Later commentators have pointed out that in this eschatalogical state, the disorder that so afflicts the souls and minds of men will no longer hold sway, so that no more will there be envy, jealousy, greed, spite, hate, fear or loathing ... and so to each his place in the Heavenly Kingdom, be it high or low, near or far, will be the place in which the risen delight to find themselves, and that, no matter high nor low, near nor far ... God will be right there ... right there ...

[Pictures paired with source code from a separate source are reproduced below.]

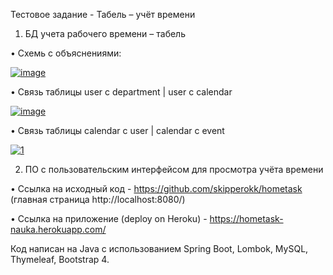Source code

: Тестовое задание - Табель – учёт времени

 1) БД учета рабочего времени – табель
 
  • Схемь с объяснениями:

<a href="https://ibb.co/GkTbqQK"><img src="https://i.ibb.co/d6gzR4d/image.png" alt="image" border="0"></a>

  • Связь таблицы user с department | user с calendar

<a href="https://ibb.co/hMLGyDG"><img src="https://i.ibb.co/QcpWfrW/image.png" alt="image" border="0"></a>

  • Связь таблицы calendar с user | calendar с event
  
  <a href="https://ibb.co/cw3vpyD"><img src="https://i.ibb.co/w7gLbdM/1.png" alt="1" border="0"></a>
  
  
  2) ПО с пользовательским интерфейсом для просмотра учёта времени
  
  • Ссылка на исходный код - https://github.com/skipperokk/hometask (главная страница http://localhost:8080/)
  
  • Ссылка на приложение (deploy on Heroku) - https://hometask-nauka.herokuapp.com/

Код написан на Java с использованием Spring Boot, Lombok, MySQL, Thymeleaf, Bootstrap 4.
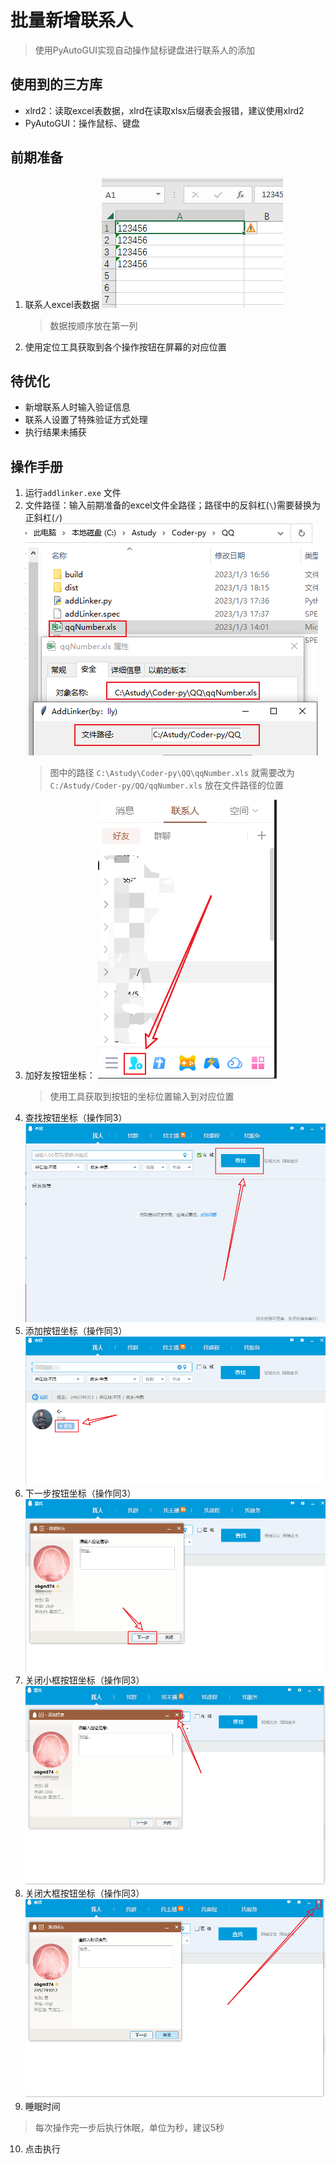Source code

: # 批量新增联系人
> 使用PyAutoGUI实现自动操作鼠标键盘进行联系人的添加
## 使用到的三方库
* xlrd2：读取excel表数据，xlrd在读取xlsx后缀表会报错，建议使用xlrd2
* PyAutoGUI：操作鼠标、键盘
## 前期准备
1. 联系人excel表数据
    ![](img/表格式.png)
    > 数据按顺序放在第一列
2. 使用定位工具获取到各个操作按钮在屏幕的对应位置
## 待优化
* 新增联系人时输入验证信息
* 联系人设置了特殊验证方式处理
* 执行结果未捕获

## 操作手册
1. 运行`addlinker.exe` 文件
2. 文件路径：输入前期准备的excel文件全路径；路径中的反斜杠(`\`)需要替换为正斜杠(`/`)
    ![](img/文件路径.png)
    > 图中的路径 `‪C:\Astudy\Coder-py\QQ\qqNumber.xls` 就需要改为 `C:/Astudy/Coder-py/QQ/qqNumber.xls` 放在文件路径的位置
3. 加好友按钮坐标：
    ![](img/加好友按钮.png)
    > 使用工具获取到按钮的坐标位置输入到对应位置
4. 查找按钮坐标（操作同3）
    ![](img/查找按钮.png)
5. 添加按钮坐标（操作同3）
    ![](img/添加按钮.png)
6. 下一步按钮坐标（操作同3）
    ![](img/下一步按钮.png)
7. 关闭小框按钮坐标（操作同3）
    ![](img/关闭小框按钮.png)
8. 关闭大框按钮坐标（操作同3）
    ![](img/关闭大框按钮.png)
9. 睡眠时间
> 每次操作完一步后执行休眠，单位为秒，建议5秒
10. 点击执行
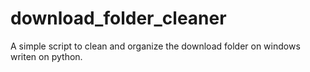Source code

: # download_folder_cleaner
A simple script to clean and organize the download folder on windows writen on python.
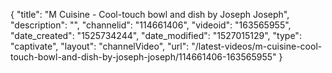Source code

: {
    "title": "M Cuisine - Cool-touch bowl and dish by Joseph Joseph",
    "description": "",
    "channelid": "114661406",
    "videoid": "163565955",
    "date_created": "1525734244",
    "date_modified": "1527015129",
    "type": "captivate",
    "layout": "channelVideo",
    "url": "\/latest-videos\/m-cuisine-cool-touch-bowl-and-dish-by-joseph-joseph\/114661406-163565955"
}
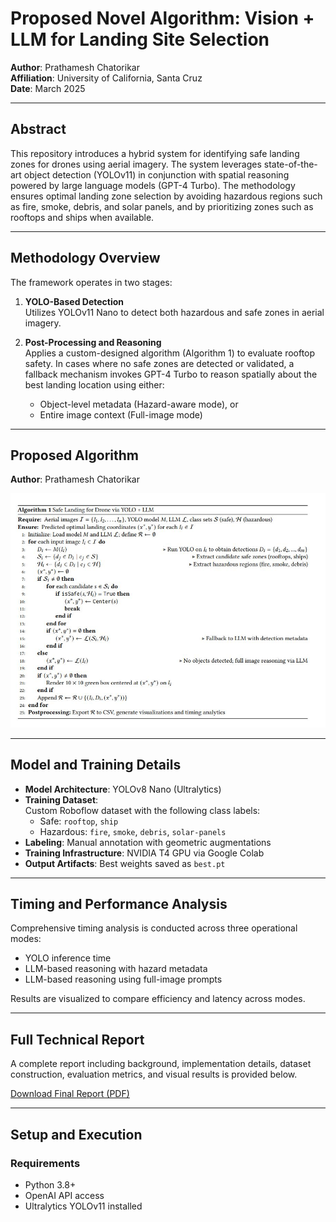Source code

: # Proposed Novel Algorithm: Vision + LLM for Landing Site Selection

**Author**: Prathamesh Chatorikar  
**Affiliation**: University of California, Santa Cruz  
**Date**: March 2025  

---

## Abstract

This repository introduces a hybrid system for identifying safe landing zones for drones using aerial imagery. The system leverages state-of-the-art object detection (YOLOv11) in conjunction with spatial reasoning powered by large language models (GPT-4 Turbo). The methodology ensures optimal landing zone selection by avoiding hazardous regions such as fire, smoke, debris, and solar panels, and by prioritizing zones such as rooftops and ships when available.

---

## Methodology Overview

The framework operates in two stages:

1. **YOLO-Based Detection**  
   Utilizes YOLOv11 Nano to detect both hazardous and safe zones in aerial imagery.
   
2. **Post-Processing and Reasoning**  
   Applies a custom-designed algorithm (Algorithm 1) to evaluate rooftop safety. In cases where no safe zones are detected or validated, a fallback mechanism invokes GPT-4 Turbo to reason spatially about the best landing location using either:
   - Object-level metadata (Hazard-aware mode), or
   - Entire image context (Full-image mode)

---

## Proposed Algorithm

**Author**: Prathamesh Chatorikar
<div align="center">
  <img src="assets/algo.JPG" alt="Algorithm 1: Safe Landing for Drone" width="700">
</div>

---

## Model and Training Details

- **Model Architecture**: YOLOv8 Nano (Ultralytics)
- **Training Dataset**:  
  Custom Roboflow dataset with the following class labels:  
  - Safe: `rooftop`, `ship`  
  - Hazardous: `fire`, `smoke`, `debris`, `solar-panels`
- **Labeling**: Manual annotation with geometric augmentations
- **Training Infrastructure**: NVIDIA T4 GPU via Google Colab
- **Output Artifacts**: Best weights saved as `best.pt`

---

## Timing and Performance Analysis

Comprehensive timing analysis is conducted across three operational modes:

- YOLO inference time
- LLM-based reasoning with hazard metadata
- LLM-based reasoning using full-image prompts

Results are visualized to compare efficiency and latency across modes.

---

## Full Technical Report

A complete report including background, implementation details, dataset construction, evaluation metrics, and visual results is provided below.

[Download Final Report (PDF)](assets/Prathamesh_Chatorikar_Final_Report.pdf)

---

## Setup and Execution

### Requirements

- Python 3.8+
- OpenAI API access
- Ultralytics YOLOv11 installed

So the Christian thinks not of coming back, or trying again, or abandoning this life in pursuit of another ... but rather the Christian thinks of that eternal rest in the bosom of the Father who is All Love and All Mercy, and all in all.
Irenaeus said:
"John, therefore, did distinctly foresee the first "resurrection of the just," and the inheritance in the kingdom of the earth; and what the prophets have prophesied concerning it harmonize [with his vision]. For the Lord also taught these things, when He promised that He would have the mixed cup new with His disciples in the kingdom. The apostle, too, has confessed that the creation shall be free from the bondage of corruption, [so as to pass] into the liberty of the sons of God. And in all these things, and by them all, the same God the Father is manifested, who fashioned man, and gave promise of the inheritance of the earth to the fathers, who brought it (the creature) forth [from bondage] at the resurrection of the just, and fulfils the promises for the kingdom of His Son; subsequently bestowing in a paternal manner those things which neither the eye has seen, nor the ear has heard, nor has [thought concerning them] arisen within the heart of man, For there is the one Son, who accomplished His Father’s will; and one human race also in which the mysteries of God are wrought, "which the angels desire to look into;" and they are not able to search out the wisdom of God, by means of Which His handiwork, confirmed and incorporated with His Son, is brought to perfection; that His offspring, the First-begotten Word, should descend to the creature (facturam), that is, to what had been moulded (plasma), and that it should be contained by Him; and, on the other hand, the creature should contain the Word, and ascend to Him, passing beyond the angels, and be made after the image and likeness of God."
Adv. Haers. XXXVI
So the Christian, with faith in Christ, and faith in the Resurrection, and a faith in the Wisdom of God that transcends all mortal thought, has no need to look elsewhere for deliverance, nor need he stumble and clutch at the chimeric promise of 'another chance' or find some means of explaining away the cruelties of this world to himself ... why should he? Has he not faith in God, the God who is all Love?
The Christian is free to accept reincarnation to the same degree that he is free to doubt the Love of God — where he has faith in God who is Love, he has no need of second chances.